[Start of section]

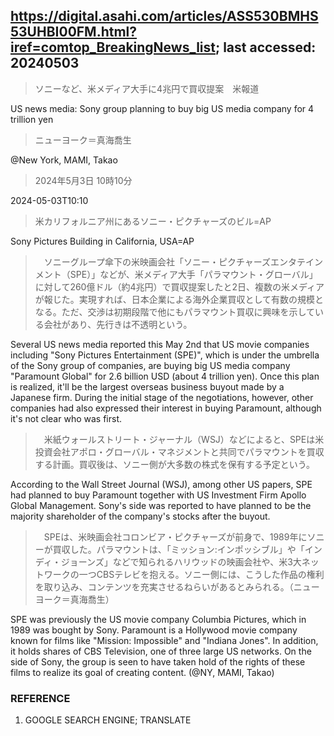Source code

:## https://digital.asahi.com/articles/ASS530BMHS53UHBI00FM.html?iref=comtop_BreakingNews_list; last accessed: 20240503

> ソニーなど、米メディア大手に4兆円で買収提案　米報道

US news media: Sony group planning to buy big US media company for 4 trillion yen

> ニューヨーク＝真海喬生

@New York, MAMI, Takao

> 2024年5月3日 10時10分

2024-05-03T10:10

> 米カリフォルニア州にあるソニー・ピクチャーズのビル=AP

Sony Pictures Building in California, USA=AP

>　ソニーグループ傘下の米映画会社「ソニー・ピクチャーズエンタテインメント（SPE）」などが、米メディア大手「パラマウント・グローバル」に対して260億ドル（約4兆円）で買収提案したと2日、複数の米メディアが報じた。実現すれば、日本企業による海外企業買収として有数の規模となる。ただ、交渉は初期段階で他にもパラマウント買収に興味を示している会社があり、先行きは不透明という。

Several US news media reported this May 2nd that US movie companies including "Sony Pictures Entertainment (SPE)", which is under the umbrella of the Sony group of companies, are buying big US media company "Paramount Global" for 2.6 billion USD (about 4 trillion yen). Once this plan is realized, it'll be the largest overseas business buyout made by a Japanese firm. During the initial stage of the negotiations, however, other companies had also expressed their interest in buying Paramount, although it's not clear who was first.

>　米紙ウォールストリート・ジャーナル（WSJ）などによると、SPEは米投資会社アポロ・グローバル・マネジメントと共同でパラマウントを買収する計画。買収後は、ソニー側が大多数の株式を保有する予定という。

According to the Wall Street Journal (WSJ), among other US papers, SPE had planned to buy Paramount together with US Investment Firm Apollo Global Management. Sony's side was reported to have planned to be the majority shareholder of the company's stocks after the buyout.

>　SPEは、米映画会社コロンビア・ピクチャーズが前身で、1989年にソニーが買収した。パラマウントは、「ミッション:インポッシブル」や「インディ・ジョーンズ」などで知られるハリウッドの映画会社や、米3大ネットワークの一つCBSテレビを抱える。ソニー側には、こうした作品の権利を取り込み、コンテンツを充実させるねらいがあるとみられる。（ニューヨーク＝真海喬生）

SPE was previously the US movie company Columbia Pictures, which in 1989 was bought by Sony. Paramount is a Hollywood movie company known for films like "Mission: Impossible" and "Indiana Jones". In addition, it holds shares of CBS Television, one of three large US networks. On the side of Sony, the group is seen to have taken hold of the rights of these films to realize its goal of creating content. (@NY, MAMI, Takao)


### REFERENCE

1) GOOGLE SEARCH ENGINE; TRANSLATE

[End of section]

Where a line above includes "trillion", copy that line.

US news media: Sony group planning to buy big US media company for 4 trillion yen
Several US news media reported this May 2nd that US movie companies including "Sony Pictures Entertainment (SPE)", which is under the umbrella of the Sony group of companies, are buying big US media company "Paramount Global" for 2.6 billion USD (about 4 trillion yen). Once this plan is realized, it'll be the largest overseas business buyout made by a Japanese firm. During the initial stage of the negotiations, however, other companies had also expressed their interest in buying Paramount, although it's not clear who was first.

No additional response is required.